London cinema workers to strike on International Women’s Day in long-running pay row

They will campaign for maternity pay and the London living wage.

Picturehouse staff stage a protest at the BFI London Film Festival in Leicester Square (Yui Mok/PA)
Picturehouse staff stage a protest at the BFI London Film Festival in Leicester Square (Yui Mok/PA)

By Laura Harding, Press Association Senior Entertainment Correspondent

Cinema workers involved in a long-running pay dispute will stage a strike on International Women’s Day.

Staff from Picturehouse cinemas will protest outside Picturehouse Central near Piccadilly Circus in London between 6pm and 9pm on Thursday.

Members of the Bectu union at five cinemas across the capital have been on strike for almost two years for the London living wage, sick pay, maternity and paternity pay, and union recognition.

Picturehouse strike

They will be joined for the protest by campaigners from the International Women’s Strike.

The staff – at the Brixton Ritzy and the Central, Crouch End, East Dulwich and Hackney Picturehouses – are campaigning to be paid the voluntary living wage.

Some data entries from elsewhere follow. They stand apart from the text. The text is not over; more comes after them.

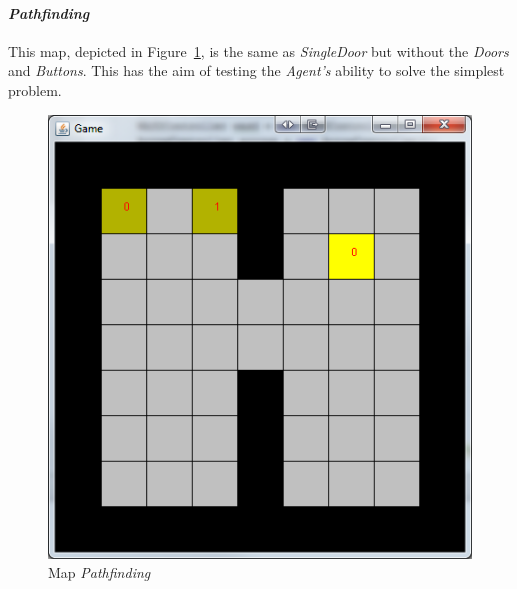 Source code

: \documentclass{IEEEtran}
\begin{document}
\paragraph{\emph{Pathfinding}} This map, depicted in Figure~\ref{Pathfinding}, is the same as \emph{SingleDoor} but without the \emph{Doors} and \emph{Buttons}. This has the aim of testing the \emph{Agent's} ability to solve the simplest problem.
\begin{figure}[!t]
\centering
\includegraphics[scale=0.35]{level1e}
\caption{Map \textit{Pathfinding}}
\label{Pathfinding}
\end{figure}
\end{document}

Holly Thicknes, from Crouch End Picturehouse, said: “On Thursday, we will be linking up with feminists and equality campaigners – and standing in a long tradition of workers taking action on International Women’s Day.

“If our demands were rolled out across the economy it would be women who predominantly benefit, because it is women who suffer the worst pay and conditions no matter which industry you look at.”

She said gendered exploitation in the cinema world goes far beyond the alleged crimes of movie mogul Harvey Weinstein, adding: “As cinema workers, we know that we need a movement that can fight the rich and powerful, who maintain their status through exploiting the most vulnerable groups in our communities.”

Last year, the employees staged a protest at the opening gala of the BFI London Film Festival – when they banged drums, chanted and waved placards.

BFI London Film Festival

Lord Of The Rings star Andy Serkis, who was the director of the film premiering, told the Press Association at the time: “I completely agree with what they are standing for, it’s outrageous.

“Of course they need a decent living wage and an equal living wage, they have every right to protest and I would be out there with them if I wasn’t on the red carpet.”

Picturehouse and Cineworld, which owns the cinemas, have been contacted for comment.